→ **DATA EXCERPTS**
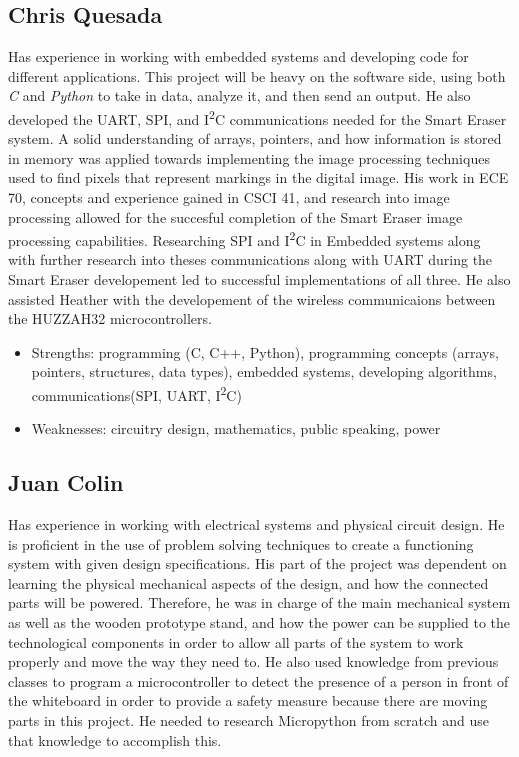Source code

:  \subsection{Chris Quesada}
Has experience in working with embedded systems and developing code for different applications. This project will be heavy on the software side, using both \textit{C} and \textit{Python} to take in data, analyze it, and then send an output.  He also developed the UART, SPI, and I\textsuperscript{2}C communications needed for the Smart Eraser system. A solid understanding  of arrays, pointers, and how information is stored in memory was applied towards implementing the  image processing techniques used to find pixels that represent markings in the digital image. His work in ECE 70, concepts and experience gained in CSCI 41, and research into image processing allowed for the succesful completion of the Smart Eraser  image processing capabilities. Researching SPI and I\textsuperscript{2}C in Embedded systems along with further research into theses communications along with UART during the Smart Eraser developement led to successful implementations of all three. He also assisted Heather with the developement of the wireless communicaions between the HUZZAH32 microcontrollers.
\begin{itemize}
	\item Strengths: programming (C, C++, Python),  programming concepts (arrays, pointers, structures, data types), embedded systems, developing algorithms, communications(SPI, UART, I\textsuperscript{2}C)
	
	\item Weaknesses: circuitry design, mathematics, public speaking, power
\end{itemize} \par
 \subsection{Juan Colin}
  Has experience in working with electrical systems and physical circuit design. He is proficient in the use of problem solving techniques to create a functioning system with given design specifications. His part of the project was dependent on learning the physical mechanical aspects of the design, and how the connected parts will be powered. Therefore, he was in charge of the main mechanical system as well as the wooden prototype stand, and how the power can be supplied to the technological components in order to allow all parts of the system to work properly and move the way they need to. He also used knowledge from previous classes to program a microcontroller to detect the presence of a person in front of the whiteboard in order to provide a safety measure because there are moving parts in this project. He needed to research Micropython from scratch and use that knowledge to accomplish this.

...

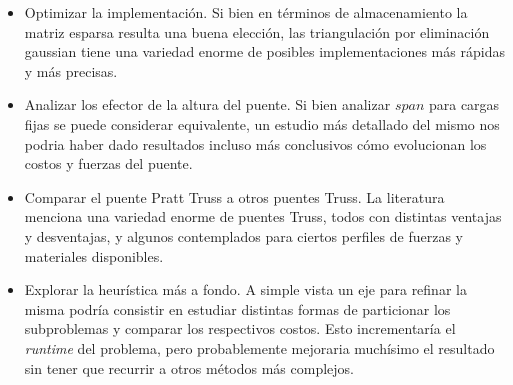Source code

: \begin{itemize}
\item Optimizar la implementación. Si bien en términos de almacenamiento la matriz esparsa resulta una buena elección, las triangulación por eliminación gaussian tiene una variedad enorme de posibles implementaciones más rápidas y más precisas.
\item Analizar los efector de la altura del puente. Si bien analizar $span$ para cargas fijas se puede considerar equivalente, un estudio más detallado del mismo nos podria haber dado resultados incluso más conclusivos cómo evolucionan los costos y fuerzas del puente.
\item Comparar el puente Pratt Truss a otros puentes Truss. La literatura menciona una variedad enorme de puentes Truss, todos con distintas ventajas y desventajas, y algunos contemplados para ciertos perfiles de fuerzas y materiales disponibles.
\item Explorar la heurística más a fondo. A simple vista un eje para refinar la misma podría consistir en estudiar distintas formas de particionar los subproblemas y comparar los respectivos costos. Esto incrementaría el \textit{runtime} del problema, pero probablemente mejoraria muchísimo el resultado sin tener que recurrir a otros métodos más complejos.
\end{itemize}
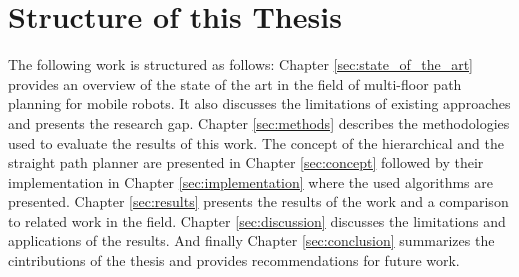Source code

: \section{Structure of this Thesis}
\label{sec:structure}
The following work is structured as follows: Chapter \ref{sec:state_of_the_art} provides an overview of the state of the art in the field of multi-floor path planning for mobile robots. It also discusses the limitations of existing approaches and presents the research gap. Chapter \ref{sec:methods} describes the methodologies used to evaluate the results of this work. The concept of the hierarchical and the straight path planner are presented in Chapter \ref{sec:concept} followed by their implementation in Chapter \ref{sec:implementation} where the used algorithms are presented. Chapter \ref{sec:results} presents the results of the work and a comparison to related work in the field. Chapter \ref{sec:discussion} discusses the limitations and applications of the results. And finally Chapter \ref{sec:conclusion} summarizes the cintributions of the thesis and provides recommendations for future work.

→ **ASSIGNMENT**
Using the data above, return every line that contains the string "variedad".

→ **WRITTEN SOLUTION**
\item Optimizar la implementación. Si bien en términos de almacenamiento la matriz esparsa resulta una buena elección, las triangulación por eliminación gaussian tiene una variedad enorme de posibles implementaciones más rápidas y más precisas.
\item Comparar el puente Pratt Truss a otros puentes Truss. La literatura menciona una variedad enorme de puentes Truss, todos con distintas ventajas y desventajas, y algunos contemplados para ciertos perfiles de fuerzas y materiales disponibles.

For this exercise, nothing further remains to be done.